Task prompt: Find how many lines in the listing below include the word "Functions". Give that number only.
━━━ Input records ━━━
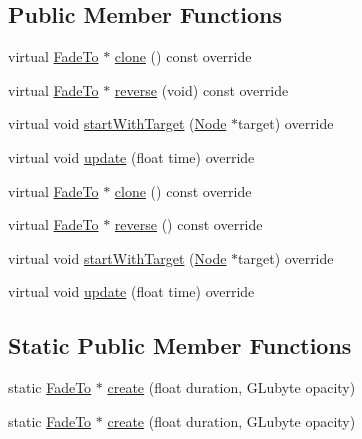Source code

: \subsection*{Public Member Functions}
\begin{DoxyCompactItemize}
\item 
virtual \hyperlink{classFadeTo}{Fade\+To} $\ast$ \hyperlink{classFadeTo_a662485a4513a6e717db8df6c6065c284}{clone} () const override
\item 
virtual \hyperlink{classFadeTo}{Fade\+To} $\ast$ \hyperlink{classFadeTo_a40e463b17c90aa34c3ffe0c3dc016742}{reverse} (void) const override
\item 
virtual void \hyperlink{classFadeTo_a7846758ff3760d099ca70c279c52bde0}{start\+With\+Target} (\hyperlink{classNode}{Node} $\ast$target) override
\item 
virtual void \hyperlink{classFadeTo_a1ce1e954d444943c1ec9923f14b3c599}{update} (float time) override
\item 
virtual \hyperlink{classFadeTo}{Fade\+To} $\ast$ \hyperlink{classFadeTo_a1968e50c43c66d7b7efd4a6718183c3c}{clone} () const override
\item 
virtual \hyperlink{classFadeTo}{Fade\+To} $\ast$ \hyperlink{classFadeTo_ae67d300f60edd18e3e15863223d13040}{reverse} () const override
\item 
virtual void \hyperlink{classFadeTo_a80f8df2c2e9e4755c8ecf076e0d3f71c}{start\+With\+Target} (\hyperlink{classNode}{Node} $\ast$target) override
\item 
virtual void \hyperlink{classFadeTo_a677de8611ab23718408f8da3fe9121dc}{update} (float time) override
\end{DoxyCompactItemize}
\subsection*{Static Public Member Functions}
\begin{DoxyCompactItemize}
\item 
static \hyperlink{classFadeTo}{Fade\+To} $\ast$ \hyperlink{classFadeTo_a5c86a750b0b092fb079ffb076e9ebf41}{create} (float duration, G\+Lubyte opacity)
\item 
static \hyperlink{classFadeTo}{Fade\+To} $\ast$ \hyperlink{classFadeTo_a6ab4d18c787e2bbfdee0270e5b00de2b}{create} (float duration, G\+Lubyte opacity)
\end{DoxyCompactItemize}
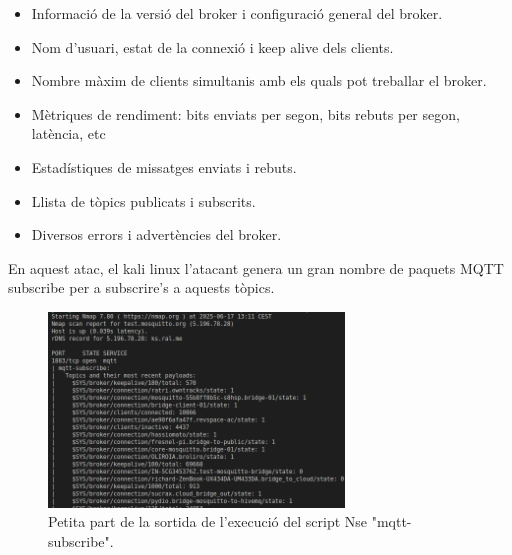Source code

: \begin{itemize}
    \item Informació de la versió del broker i configuració general del broker.
    \item Nom d'usuari, estat de la connexió i keep alive dels clients.
    \item Nombre màxim de clients simultanis amb els quals pot treballar el broker.
    \item Mètriques de rendiment: bits enviats per segon, bits rebuts per segon, latència, etc
    \item Estadístiques de missatges enviats i rebuts.
    \item Llista de tòpics publicats i subscrits.
    \item Diversos errors i advertències del broker.
\end{itemize}

En aquest atac, el kali linux l'atacant genera un gran nombre de paquets MQTT subscribe per a subscrire's a aquests tòpics. 

\begin{figure}[H]
    \centering
    \includegraphics[width=0.7\textwidth]{img/nmapNSE.png}
    \caption{Petita part de la sortida de l'execució del script Nse "mqtt-subscribe".}
    \label{fig:NmapNSE}
\end{figure}

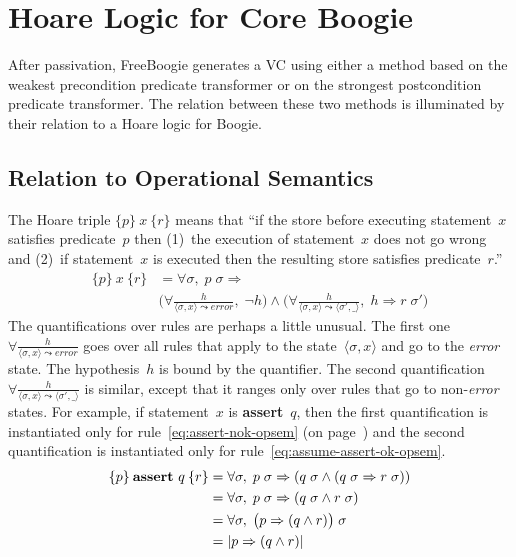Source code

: \documentclass[a4paper]{article}
\newcommand{\hoare}[3]{\{#1\}\>\text{#2}\>\{#3\}}
\newcommand{\limp}{\Rightarrow}
\theoremstyle{slanted}
\theoremstyle{definition}
\theoremstyle{remark}
\begin{document}
\section{Hoare Logic for Core Boogie}
\label{sec:hoare-logic}

After passivation, FreeBoogie generates a VC using either a
method based on the weakest precondition predicate transformer
or on the strongest postcondition predicate transformer. The
relation between these two methods is illuminated by their
relation to a Hoare logic for Boogie.

\subsection{Relation to Operational Semantics}

The Hoare triple $\hoare{p}{$x$}{r}$ means that ``if the store
before executing statement~$x$ satisfies predicate~$p$ then
(1)~the execution of statement~$x$ does not go wrong and (2)~if
statement~$x$ is executed then the resulting store satisfies
predicate~$r$.''
\begin{equation}
\begin{split}
\hoare{p}{$x$}{r} &= 
  \forall \sigma,\; p\;\sigma \limp \\
  &
  \biggl(
  \forall \frac{h}{\langle\sigma,x\rangle\leadsto\mathit{error}},\; \lnot h
  \biggr) \land \biggl(
  \forall \frac{h}{\langle\sigma,x\rangle\leadsto\langle\sigma',\_\rangle},\;
    h\limp r\;\sigma'
  \biggr)
\end{split}
\label{eq:hoare-def}
\end{equation}
The quantifications over rules are
perhaps a little unusual. The first one $\forall
\frac{h}{\langle\sigma,x\rangle\leadsto\mathit{error}}$ goes
over all rules that apply to the state~$\langle\sigma,x\rangle$
and go to the \textit{error} state. The hypothesis~$h$ is
bound by the quantifier. The second quantification $\forall
\frac{h}{\langle\sigma,x\rangle\leadsto\langle\sigma',\_\rangle}$
is similar, except that it ranges only over rules that go
to non-\textit{error} states. For example, if statement~$x$
is \textbf{assert}~$q$, then the first quantification is
instantiated only for rule~\eqref{eq:assert-nok-opsem} (on
page~\pageref{eq:assert-nok-opsem}) and the second quantification
is instantiated only for rule~\eqref{eq:assume-assert-ok-opsem}.
\begin{equation}
\begin{split}
\hoare{p}{\textbf{assert}~$q$}{r}
  &= \forall\sigma,\; p\;\sigma \limp (q\;\sigma \land (q\;\sigma \limp r\;\sigma))\\
  &= \forall\sigma,\; p\;\sigma \limp (q\;\sigma \land r\;\sigma)\\
  &= \forall\sigma,\; \bigl(p \limp (q\land r)\bigr)\;\sigma\\
  &= |p\limp(q\land r)|
\end{split}
\end{equation}
\end{document}
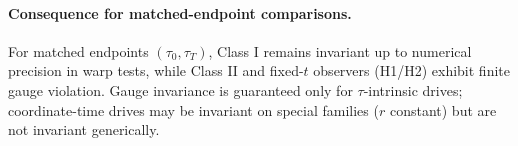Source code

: \paragraph{Consequence for matched-endpoint comparisons.}
For matched endpoints $(\tau_0,\tau_T)$, Class I remains invariant up to numerical precision in warp tests, while Class II and fixed-$t$ observers (H1/H2) exhibit finite gauge violation.
Gauge invariance is guaranteed only for $\tau$-intrinsic drives; coordinate-time drives may be invariant on special families ($r$ constant) but are not invariant generically.
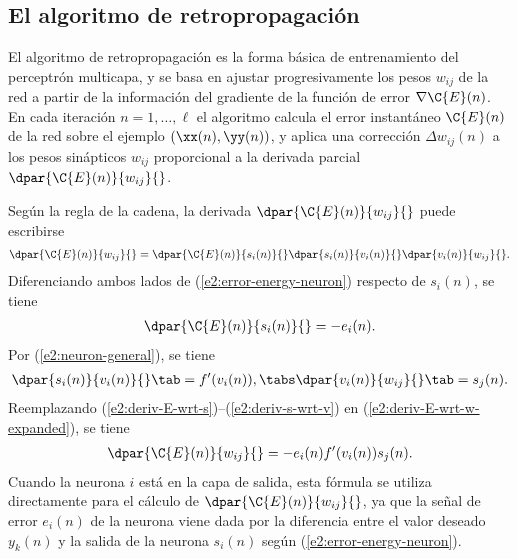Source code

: %
%
\subsection{El algoritmo de retropropagación}
%
El algoritmo de retropropagación es la forma básica de entrenamiento
del perceptrón multicapa, y se basa en ajustar progresivamente los
pesos $w_{ij}$ de la red a partir de la información del gradiente de
la función de error $\nabla\C{E}(n)$.
En cada iteración $n=1,\ldots,\ell$ el algoritmo calcula el error
instantáneo $\C{E}(n)$ de la red sobre el ejemplo $(\xx(n),\yy(n))$, y
aplica una corrección $\Delta{}w_{ij}(n)$ a los pesos sinápticos
$w_{ij}$ proporcional a la derivada parcial
$\dpar{\C{E}(n)}{w_{ij}}{}$.

Según la regla de la cadena, la derivada $\dpar{\C{E}(n)}{w_{ij}}{}$
puede escribirse
%
\begin{align}\label{e2:deriv-E-wrt-w-expanded}
  \dpar{\C{E}(n)}{w_{ij}}{} = \dpar{\C{E}(n)}{s_i(n)}{}
  \dpar{s_i(n)}{v_i(n)}{} \dpar{v_i(n)}{w_{ij}}{}.
\end{align}
%
Diferenciando ambos lados de (\ref{e2:error-energy-neuron}) respecto
de $s_i(n)$, se tiene
%
\begin{align}\label{e2:deriv-E-wrt-s}
  \dpar{\C{E}(n)}{s_i(n)}{} = -e_i(n).
\end{align}
%
Por (\ref{e2:neuron-general}), se tiene
%
\begin{align}\label{e2:deriv-s-wrt-v}
  \dpar{s_i(n)}{v_i(n)}{} \tab = f'(v_i(n)),\tabs
  \dpar{v_i(n)}{w_{ij}}{} \tab = s_j(n).
\end{align}
%
Reemplazando (\ref{e2:deriv-E-wrt-s})--(\ref{e2:deriv-s-wrt-v}) en
(\ref{e2:deriv-E-wrt-w-expanded}), se tiene
%
\begin{align}\label{e2:deriv-E-wrt-w}
  \dpar{\C{E}(n)}{w_{ij}}{} = -e_i(n) f'(v_i(n)) s_j(n).
\end{align}
%
Cuando la neurona $i$ está en la capa de salida, esta fórmula se
utiliza directamente para el cálculo de $\dpar{\C{E}(n)}{w_{ij}}{}$,
ya que la señal de error $e_i(n)$ de la neurona viene dada por la
diferencia entre el valor deseado $y_k(n)$ y la salida de la neurona
$s_i(n)$ según (\ref{e2:error-energy-neuron}).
━━━
Answer to this task: 2